_WHAT YOU WILL DO_
The listing has to be given again in full and exactly.
---
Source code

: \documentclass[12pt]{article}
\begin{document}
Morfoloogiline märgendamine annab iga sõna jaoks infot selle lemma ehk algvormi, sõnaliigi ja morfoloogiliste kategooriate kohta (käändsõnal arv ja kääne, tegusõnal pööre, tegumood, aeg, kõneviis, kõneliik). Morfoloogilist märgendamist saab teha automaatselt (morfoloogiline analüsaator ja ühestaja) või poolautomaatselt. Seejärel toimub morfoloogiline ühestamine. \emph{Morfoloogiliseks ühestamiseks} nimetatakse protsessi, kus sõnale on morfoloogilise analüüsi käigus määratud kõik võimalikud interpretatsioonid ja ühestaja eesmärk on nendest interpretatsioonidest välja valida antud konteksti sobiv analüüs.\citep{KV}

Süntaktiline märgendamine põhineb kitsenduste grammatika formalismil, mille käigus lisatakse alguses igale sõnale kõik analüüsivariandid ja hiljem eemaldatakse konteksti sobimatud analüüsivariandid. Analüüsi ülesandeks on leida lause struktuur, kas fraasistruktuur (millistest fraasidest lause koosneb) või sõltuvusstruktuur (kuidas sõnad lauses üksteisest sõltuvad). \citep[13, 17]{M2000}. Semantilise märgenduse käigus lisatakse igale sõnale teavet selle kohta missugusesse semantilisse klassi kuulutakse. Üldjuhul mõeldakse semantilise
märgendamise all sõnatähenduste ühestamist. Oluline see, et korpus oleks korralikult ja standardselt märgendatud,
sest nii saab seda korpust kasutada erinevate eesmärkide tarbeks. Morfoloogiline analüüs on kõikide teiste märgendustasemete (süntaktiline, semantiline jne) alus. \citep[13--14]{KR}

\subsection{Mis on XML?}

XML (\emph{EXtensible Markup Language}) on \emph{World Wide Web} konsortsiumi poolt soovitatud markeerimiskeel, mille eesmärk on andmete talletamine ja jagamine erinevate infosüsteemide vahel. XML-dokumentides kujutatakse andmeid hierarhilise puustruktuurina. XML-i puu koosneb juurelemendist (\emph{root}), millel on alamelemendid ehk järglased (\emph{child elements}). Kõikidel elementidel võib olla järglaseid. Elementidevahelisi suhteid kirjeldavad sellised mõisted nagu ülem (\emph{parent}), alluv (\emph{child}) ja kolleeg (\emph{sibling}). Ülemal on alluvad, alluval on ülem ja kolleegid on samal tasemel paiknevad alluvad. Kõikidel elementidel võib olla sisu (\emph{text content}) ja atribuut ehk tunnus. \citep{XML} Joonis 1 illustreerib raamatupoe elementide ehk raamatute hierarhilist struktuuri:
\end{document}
---
_WRITTEN ANSWER_
Source code

: \documentclass[12pt]{article}
\begin{document}
Morfoloogiline märgendamine annab iga sõna jaoks infot selle lemma ehk algvormi, sõnaliigi ja morfoloogiliste kategooriate kohta (käändsõnal arv ja kääne, tegusõnal pööre, tegumood, aeg, kõneviis, kõneliik). Morfoloogilist märgendamist saab teha automaatselt (morfoloogiline analüsaator ja ühestaja) või poolautomaatselt. Seejärel toimub morfoloogiline ühestamine. \emph{Morfoloogiliseks ühestamiseks} nimetatakse protsessi, kus sõnale on morfoloogilise analüüsi käigus määratud kõik võimalikud interpretatsioonid ja ühestaja eesmärk on nendest interpretatsioonidest välja valida antud konteksti sobiv analüüs.\citep{KV}

Süntaktiline märgendamine põhineb kitsenduste grammatika formalismil, mille käigus lisatakse alguses igale sõnale kõik analüüsivariandid ja hiljem eemaldatakse konteksti sobimatud analüüsivariandid. Analüüsi ülesandeks on leida lause struktuur, kas fraasistruktuur (millistest fraasidest lause koosneb) või sõltuvusstruktuur (kuidas sõnad lauses üksteisest sõltuvad). \citep[13, 17]{M2000}. Semantilise märgenduse käigus lisatakse igale sõnale teavet selle kohta missugusesse semantilisse klassi kuulutakse. Üldjuhul mõeldakse semantilise
märgendamise all sõnatähenduste ühestamist. Oluline see, et korpus oleks korralikult ja standardselt märgendatud,
sest nii saab seda korpust kasutada erinevate eesmärkide tarbeks. Morfoloogiline analüüs on kõikide teiste märgendustasemete (süntaktiline, semantiline jne) alus. \citep[13--14]{KR}

\subsection{Mis on XML?}

XML (\emph{EXtensible Markup Language}) on \emph{World Wide Web} konsortsiumi poolt soovitatud markeerimiskeel, mille eesmärk on andmete talletamine ja jagamine erinevate infosüsteemide vahel. XML-dokumentides kujutatakse andmeid hierarhilise puustruktuurina. XML-i puu koosneb juurelemendist (\emph{root}), millel on alamelemendid ehk järglased (\emph{child elements}). Kõikidel elementidel võib olla järglaseid. Elementidevahelisi suhteid kirjeldavad sellised mõisted nagu ülem (\emph{parent}), alluv (\emph{child}) ja kolleeg (\emph{sibling}). Ülemal on alluvad, alluval on ülem ja kolleegid on samal tasemel paiknevad alluvad. Kõikidel elementidel võib olla sisu (\emph{text content}) ja atribuut ehk tunnus. \citep{XML} Joonis 1 illustreerib raamatupoe elementide ehk raamatute hierarhilist struktuuri:
\end{document}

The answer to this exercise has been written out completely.